High-performance PanoSETI File Format (PFF) I/O library

These details have not been verified by PyPI

Project links

Project description

pypff - High-performance PanoSETI I/O Library

A high-performance Python package for reading and analyzing data files generated by PanoSETI (PanoSETI File Format - PFF).

Features

Streaming by default: iter_batches(size=256) and __iter__ yield zero-copy views without materializing the full sequence into RAM — safe for Jupyter and HPC pipelines alike.
Distributed chunked reads: iter_byte_range(file_idx, byte_start, byte_end) lets Dask/Nextflow workers parse frame-aligned byte ranges in parallel without coordination.
Zero-copy random access: seq[i] returns a strided mmap view; slicing and read_images(indices) use a sort + inverse-permutation for disk locality.
Single-pass metadata: get_metadata_arrays(keys) extracts any number of header fields in one np.frombuffer pass per file via a composite NumPy structured dtype.

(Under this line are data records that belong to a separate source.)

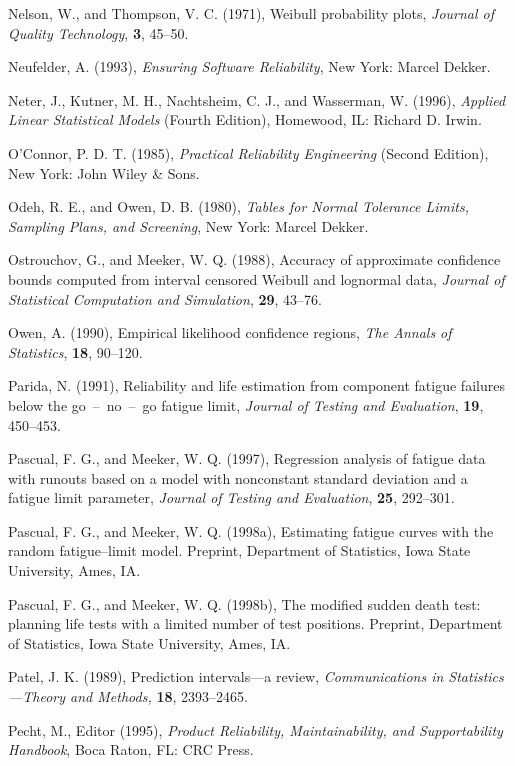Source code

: \begin{thebibliography}{999}
Nelson, W., and Thompson, V. C. (1971), Weibull probability plots, {\em
Journal of Quality Technology}, {\bf 3}, 45--50.

Neufelder, A. (1993), {\em Ensuring Software Reliability}, New York:
Marcel Dekker.

Neter, J., Kutner, M. H., Nachtsheim, C. J., and Wasserman, W. (1996),
{\em Applied Linear Statistical Models} (Fourth Edition), Homewood,
IL: Richard D.  Irwin.

O'Connor, P. D. T. (1985), {\em Practical Reliability Engineering}
(Second Edition), New York: John Wiley \& Sons.

Odeh, R. E., and Owen, D. B. (1980), {\em Tables for Normal Tolerance
Limits, Sampling Plans, and Screening}, New York: Marcel Dekker.

Ostrouchov, G., and Meeker, W. Q. (1988), Accuracy of approximate
confidence bounds computed from interval censored Weibull and
lognormal data, {\em Journal of Statistical Computation and
Simulation}, {\bf 29}, 43--76.

Owen, A. (1990), Empirical likelihood confidence regions, {\em The
Annals of Statistics}, {\bf 18}, 90--120.

Parida, N. (1991), Reliability and life estimation from component
fatigue failures below the go~--~no~--~go fatigue limit, {\em Journal of
Testing and Evaluation}, {\bf 19}, 450--453.

Pascual, F. G., and Meeker, W. Q. (1997), Regression analysis of
fatigue data with runouts based on a model with nonconstant
standard deviation and a fatigue limit parameter,
{\em Journal of Testing and Evaluation}, {\bf 25}, 292--301.

Pascual, F. G., and Meeker, W. Q. (1998a), Estimating fatigue curves
with the random fatigue--limit model.  Preprint, Department of
Statistics, Iowa State University, Ames, IA.

Pascual, F. G., and Meeker, W. Q. (1998b), The modified sudden death
test: planning life tests with a limited number of test
positions. Preprint, Department of Statistics, Iowa State
University, Ames, IA.

Patel, J. K. (1989), Prediction intervals---a review, {\em
Communications in Statistics---Theory and Methods, } {\bf 18},
2393--2465.

Pecht, M., Editor (1995), {\em Product Reliability, Maintainability,
and Supportability Handbook}, Boca Raton, FL: CRC Press.


\end{thebibliography}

Supports virtual unix_t_ns key.
Nanosecond-precise timestamps: timestamps() returns int64 ns (no float precision loss); timestamps(as_datetime=True) returns a zero-copy datetime64[ns] view for matplotlib and pandas.
PFF → Zarr v3 conversion: pypff[zarr] optional extra converts any .pffd run to Zarr v3 stores readable by xarray, dask, numpy, TensorStore, and Julia — lossless, compressed, HPC/ML-ready. See Zarr v3 spec.
Bounded resources: LRU mmap handle cache (default 16 files); PFFSequence is a context manager.
Multiprocessing-safe: pickle-compatible — file handles are dropped on serialisation and lazily reopened in workers.
Pydantic validation: strict schema validation for all PFF headers and PANOSETI config files.
Run discovery: PanosetiRun lazily scans a .pffd directory and exposes typed configs, housekeeping, and data products.

Installation

The package uses uv for dependency management.

cd pypff
uv sync                   # core library
uv sync --extra zarr      # + Zarr v3 conversion (zarr-python, xarray, dask)

Quick Start

Run discovery

from pypff import PanosetiRun

run = PanosetiRun("path/to/run_directory.pffd")
run.show()                          # pretty-print structure

print(run.list_products())          # ['dp_img16.bpp_2.module_1', ...]
seq = run.get_product("dp_img16.bpp_2.module_1")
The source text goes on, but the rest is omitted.